ASSIGNED TASK » Every line containing the word "proof" is to be copied from the data below.

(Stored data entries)
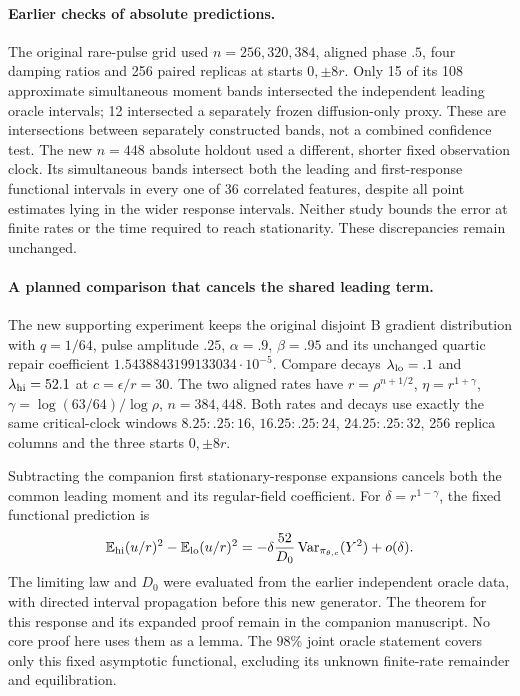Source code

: \paragraph{Earlier checks of absolute predictions.}
The original rare-pulse grid used $n=256,320,384$, aligned phase $.5$,
four damping ratios and 256 paired replicas at starts $0,\pm8r$.
Only 15 of its 108 approximate simultaneous moment bands intersected the
independent leading oracle intervals; 12 intersected a separately frozen
diffusion-only proxy. These are intersections between separately constructed bands,
not a combined confidence test. The new $n=448$ absolute holdout used a
different, shorter fixed observation clock. Its simultaneous bands intersect
both the leading and first-response functional intervals in every one of
36 correlated features, despite all point estimates lying in the wider
response intervals. Neither study bounds the error at finite rates or the time required to
reach stationarity. These discrepancies remain unchanged.

\paragraph{A planned comparison that cancels the shared leading term.}
The new supporting experiment keeps the original disjoint B gradient
distribution with
$q=1/64$, pulse amplitude $.25$, $\alpha=.9$, $\beta=.95$ and its
unchanged quartic repair coefficient $1.5438843199133034\cdot10^{-5}$.
Compare decays $\lambda_{\rm lo}=.1$ and $\lambda_{\rm hi}=52.1$ at
$c=\epsilon/r=30$. The two aligned rates have
$r=\rho^{n+1/2}$, $\eta=r^{1+\gamma}$,
$\gamma=\log(63/64)/\log\rho$, $n=384,448$.
Both rates and decays use exactly the same critical-clock windows
$8.25{:}.25{:}16$, $16.25{:}.25{:}24$, $24.25{:}.25{:}32$,
256 replica columns and the three starts $0,\pm8r$.

Subtracting the companion first stationary-response expansions cancels
both the common leading moment and its regular-field coefficient. For
$\delta=r^{1-\gamma}$, the fixed functional prediction is
\[
 \mathbb E_{\rm hi}(u/r)^2-\mathbb E_{\rm lo}(u/r)^2
   =-\delta\frac{52}{D_0}\operatorname{Var}_{\pi_{\theta,c}}(Y^2)
          +o(\delta).
\]
The limiting law and $D_0$ were evaluated from the earlier independent
oracle data, with directed interval propagation before this new generator.
The theorem for this response and its expanded proof remain in the
companion manuscript. No core proof here uses them as a lemma.
The 98\% joint oracle statement covers only this fixed asymptotic
functional, excluding its unknown finite-rate remainder and equilibration.

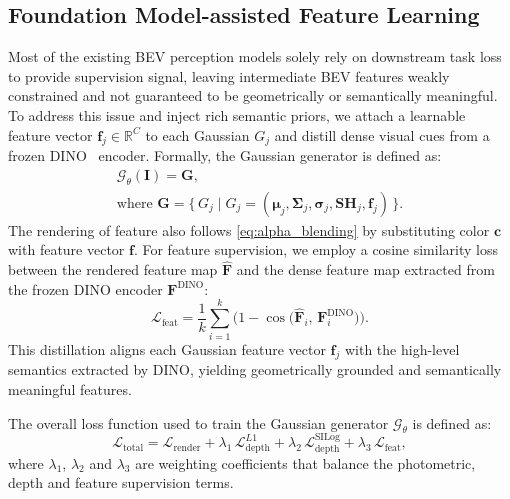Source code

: \subsection{Foundation Model-assisted Feature Learning}
\label{subsec:feature_learning}
Most of the existing BEV perception models solely rely on downstream task loss to provide supervision signal, leaving intermediate BEV features weakly constrained and not guaranteed to be geometrically or semantically meaningful.
To address this issue and inject rich semantic priors, we attach a learnable feature vector $\mathbf{f}_j \in \mathbb{R}^{C}$ to each Gaussian $G_j$ and distill dense visual cues from a frozen DINO~\cite{oquab2024dinov2} encoder.
Formally, the Gaussian generator is defined as:
\begin{equation}
\begin{gathered}
    \mathcal{G}_\theta(\mathbf{I}) = \mathbf{G},\\[2pt]
    \text{where }\mathbf{G} = \{\, G_j \mid G_j = (\boldsymbol{\mu}_j, \boldsymbol{\Sigma}_j, \boldsymbol{\sigma}_j, \mathbf{SH}_j, \mathbf{f}_j) \,\}.
\end{gathered}
\end{equation}
The rendering of feature also follows \cref{eq:alpha_blending} by substituting color $\mathbf{c}$ with feature vector $\mathbf{f}$.
For feature supervision, we employ a cosine similarity loss between the rendered feature map $\widehat{\mathbf{F}}$ 
and the dense feature map extracted from the frozen DINO encoder $\mathbf{F}^{\text{DINO}}$:
\begin{equation}
    \mathcal{L}_{\text{feat}} = 
    \frac{1}{k} \sum_{i=1}^{k} 
    \Big( 1 - 
    \cos\big( 
    \widehat{\mathbf{F}}_i, \,
    \mathbf{F}^{\text{DINO}}_i
    \big) \Big).
\end{equation} 
This distillation aligns each Gaussian feature vector $\mathbf{f}_j$ with the high-level semantics extracted by DINO, yielding geometrically grounded and semantically meaningful features.

The overall loss function used to train the Gaussian generator $\mathcal{G}_\theta$ is defined as:
\begin{equation}
    \mathcal{L}_{\text{total}} = 
    \mathcal{L}_{\text{render}} 
    + \lambda_1 \, \mathcal{L}_{\text{depth}}^{L1} 
    + \lambda_2 \, \mathcal{L}_{\text{depth}}^{\text{SILog}} + \lambda_3 \, \mathcal{L}_{\text{feat}},
    \label{eq:loss_total}
\end{equation}
where $\lambda_1$, $\lambda_2$ and $\lambda_3$ are weighting coefficients that balance the photometric, depth and feature supervision terms. 

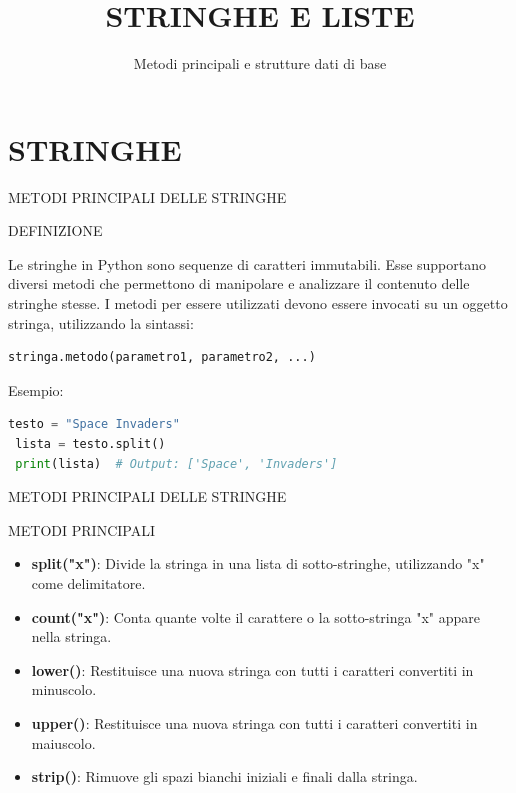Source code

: \documentclass[aspectratio=1610]{beamer}
\title{STRINGHE E LISTE}
\subtitle{Metodi principali e strutture dati di base}
\date{}
\institute{\textit{
        Fonti:
        \begin{itemize}
            \item[-] \href{https://docs.python.org/it/3.15/builtins/stdtypes.html\#string-methods}{Metodi delle Stringhe - Documentazione Ufficiale Python}
            \item[-] \href{https://docs.python.org/it/3.15/tutorial/introduction.html\#lists}{Definizione di Lista - Documentazione Ufficiale Python}
            \item[-] \href{https://docs.python.org/it/3/tutorial/datastructures.html}{Strutture Dati - Documentazione Ufficiale Python} 
        \end{itemize}
    }
}
\begin{document}
\begin{frame}
    \titlepage
\end{frame}

\section{STRINGHE}

\begin{frame}[fragile]{METODI PRINCIPALI DELLE STRINGHE}
    \begin{alertblock}{DEFINIZIONE}
        \begin{minipage}{0.98\linewidth}
            \justifying
            Le stringhe in Python sono sequenze di caratteri immutabili. Esse supportano diversi metodi 
            che permettono di manipolare e analizzare il contenuto delle stringhe stesse. I metodi per essere utilizzati 
            devono essere invocati su un oggetto stringa, utilizzando la sintassi:
\begin{lstlisting}[language=Python]
 stringa.metodo(parametro1, parametro2, ...)
\end{lstlisting}
\pause
Esempio:
\begin{lstlisting}[language=Python]
 testo = "Space Invaders"
 lista = testo.split()
 print(lista)  # Output: ['Space', 'Invaders']
\end{lstlisting}
        \end{minipage}
    \end{alertblock}
\end{frame}

\begin{frame}{METODI PRINCIPALI DELLE STRINGHE}
    \begin{alertblock}{METODI PRINCIPALI}
        \begin{minipage}{0.98\linewidth}
            \justifying
            \begin{itemize}
                \item \textbf{split("x")}: Divide la stringa in una lista di sotto-stringhe, utilizzando "x" come delimitatore.
                \pause
                \item \textbf{count("x")}: Conta quante volte il carattere o la sotto-stringa "x" appare nella stringa. 
                \pause
                \item \textbf{lower()}: Restituisce una nuova stringa con tutti i caratteri convertiti in minuscolo.
                \pause
                \item \textbf{upper()}: Restituisce una nuova stringa con tutti i caratteri convertiti in maiuscolo.
                \pause
                \item \textbf{strip()}: Rimuove gli spazi bianchi iniziali e finali dalla stringa.
            \end{itemize}
        \end{minipage}
    \end{alertblock}
\end{frame}
\end{document}
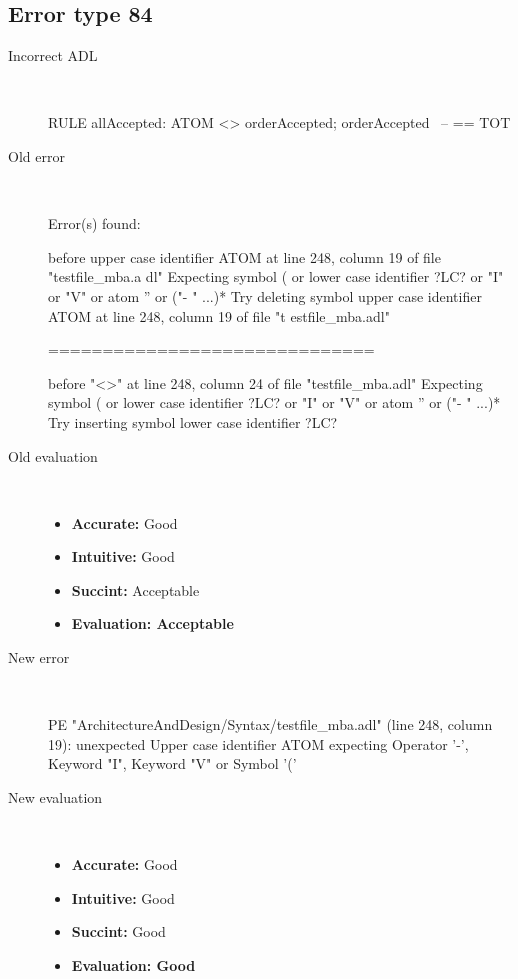 \hrulefill

\subsection{Error type 84}
  \begin{description}
  \item[Incorrect ADL]~\\
\begin{adl}
RULE allAccepted: ATOM <> orderAccepted; orderAccepted~ -- == TOT\end{adl}
  \item[Old error]~\\
\begin{haskell}
Error(s) found:

before upper case identifier ATOM at line 248, column 19 of file "testfile_mba.a
dl"
Expecting symbol ( or lower case identifier ?LC? or "I" or "V" or atom '' or ("-
" ...)*
Try deleting symbol upper case identifier ATOM at line 248, column 19 of file "t
estfile_mba.adl"

==============================

before "<>" at line 248, column 24 of file "testfile_mba.adl"
Expecting symbol ( or lower case identifier ?LC? or "I" or "V" or atom '' or ("-
" ...)*
Try inserting symbol lower case identifier ?LC?
\end{haskell}
  \item[Old evaluation]~\\
    \begin{itemize}
    \item \textbf{Accurate:} Good
    \item \textbf{Intuitive:} Good
    \item \textbf{Succint:} Acceptable
    \item \textbf{Evaluation: Acceptable}
    \end{itemize}
  \item[New error]~\\
\begin{haskell}
PE "ArchitectureAndDesign/Syntax/testfile_mba.adl" (line 248, column 19):
unexpected Upper case identifier ATOM
expecting Operator '-', Keyword "I", Keyword "V" or Symbol '('
\end{haskell}
  \item[New evaluation]~\\
    \begin{itemize}
    \item \textbf{Accurate:} Good
    \item \textbf{Intuitive:} Good
    \item \textbf{Succint:} Good
    \item \textbf{Evaluation: Good
}
    \end{itemize}
  \end{description}

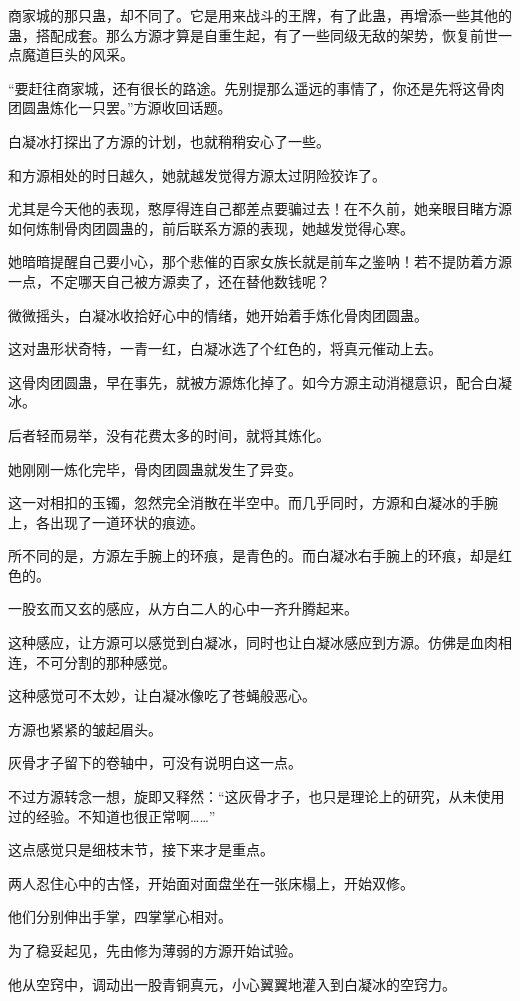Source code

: \begin{this_body}
商家城的那只蛊，却不同了。它是用来战斗的王牌，有了此蛊，再增添一些其他的蛊，搭配成套。那么方源才算是自重生起，有了一些同级无敌的架势，恢复前世一点魔道巨头的风采。

“要赶往商家城，还有很长的路途。先别提那么遥远的事情了，你还是先将这骨肉团圆蛊炼化一只罢。”方源收回话题。

白凝冰打探出了方源的计划，也就稍稍安心了一些。

和方源相处的时日越久，她就越发觉得方源太过阴险狡诈了。

尤其是今天他的表现，憨厚得连自己都差点要骗过去！在不久前，她亲眼目睹方源如何炼制骨肉团圆蛊的，前后联系方源的表现，她越发觉得心寒。

她暗暗提醒自己要小心，那个悲催的百家女族长就是前车之鉴呐！若不提防着方源一点，不定哪天自己被方源卖了，还在替他数钱呢？

微微摇头，白凝冰收拾好心中的情绪，她开始着手炼化骨肉团圆蛊。

这对蛊形状奇特，一青一红，白凝冰选了个红色的，将真元催动上去。

这骨肉团圆蛊，早在事先，就被方源炼化掉了。如今方源主动消褪意识，配合白凝冰。

后者轻而易举，没有花费太多的时间，就将其炼化。

她刚刚一炼化完毕，骨肉团圆蛊就发生了异变。

这一对相扣的玉镯，忽然完全消散在半空中。而几乎同时，方源和白凝冰的手腕上，各出现了一道环状的痕迹。

所不同的是，方源左手腕上的环痕，是青色的。而白凝冰右手腕上的环痕，却是红色的。

一股玄而又玄的感应，从方白二人的心中一齐升腾起来。

这种感应，让方源可以感觉到白凝冰，同时也让白凝冰感应到方源。仿佛是血肉相连，不可分割的那种感觉。

这种感觉可不太妙，让白凝冰像吃了苍蝇般恶心。

方源也紧紧的皱起眉头。

灰骨才子留下的卷轴中，可没有说明白这一点。

不过方源转念一想，旋即又释然：“这灰骨才子，也只是理论上的研究，从未使用过的经验。不知道也很正常啊……”

这点感觉只是细枝末节，接下来才是重点。

两人忍住心中的古怪，开始面对面盘坐在一张床榻上，开始双修。

他们分别伸出手掌，四掌掌心相对。

为了稳妥起见，先由修为薄弱的方源开始试验。

他从空窍中，调动出一股青铜真元，小心翼翼地灌入到白凝冰的空窍力。


\end{this_body}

RESPONSE TO THIS TASK »
The theorem for this response and its expanded proof remain in the
companion manuscript. No core proof here uses them as a lemma.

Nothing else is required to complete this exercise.